How we respond
When we are worried, tense or afraid, particularly about things that have happened in the past, are happening, or which we think could happen in the future we may experience a physiological response most often known as the fight, flight, freeze response.
All animals have the capacity to learn from life-threatening experiences. All animals learn to survive through the functions of the areas of the brain that process information through a complex behavioural process that has been termed the fight, flight, freeze response.
Fight or flight
Our responses are common to many animals from reptiles to primates. Whether they fight or flee when exposed to a threat must be learnt very quickly through such experiences.
Learning through experience
The information from these learning experiences must be stored in the unconscious form in order to be of use in the survival game. It must be capable of triggering a predictable behavioural response learned through trial and error without thinking or planning. The process through which we learn these survival skills is called classical conditioning, a term introduced by Pavlov (1926).
All threatening experiences, even those that are successfully resolved, will prompt unconscious responses related to cues from external repetition of the traumatic event.

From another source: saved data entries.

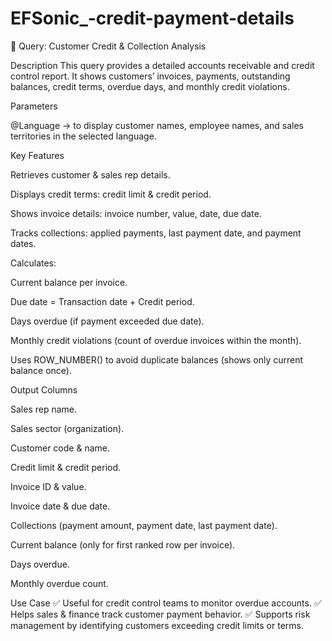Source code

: # EFSonic_-credit-payment-details

📌 Query: Customer Credit & Collection Analysis

Description
This query provides a detailed accounts receivable and credit control report. It shows customers’ invoices, payments, outstanding balances, credit terms, overdue days, and monthly credit violations.

Parameters

@Language → to display customer names, employee names, and sales territories in the selected language.

Key Features

Retrieves customer & sales rep details.

Displays credit terms: credit limit & credit period.

Shows invoice details: invoice number, value, date, due date.

Tracks collections: applied payments, last payment date, and payment dates.

Calculates:

Current balance per invoice.

Due date = Transaction date + Credit period.

Days overdue (if payment exceeded due date).

Monthly credit violations (count of overdue invoices within the month).

Uses ROW_NUMBER() to avoid duplicate balances (shows only current balance once).

Output Columns

Sales rep name.

Sales sector (organization).

Customer code & name.

Credit limit & credit period.

Invoice ID & value.

Invoice date & due date.

Collections (payment amount, payment date, last payment date).

Current balance (only for first ranked row per invoice).

Days overdue.

Monthly overdue count.

Use Case
✅ Useful for credit control teams to monitor overdue accounts.
✅ Helps sales & finance track customer payment behavior.
✅ Supports risk management by identifying customers exceeding credit limits or terms.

The ability to initiate the fight, flight, freeze response is determined by the sympathetic nervous system. One of the two branches of the autonomic nervous system. This sympathetic nervous system is responsible for activating the cardiovascular and motor systems of the body and for making available the extra energy for the vigorous physical activity required to fight or flee.
Freeze response
The freeze response is of highly focused attention and extreme hyper-vigilance in order to judge what the best course of actions is. From an evolutionary perspective, being still was a way for animals to keep themselves safe from predators who rely on movement to catch their prey.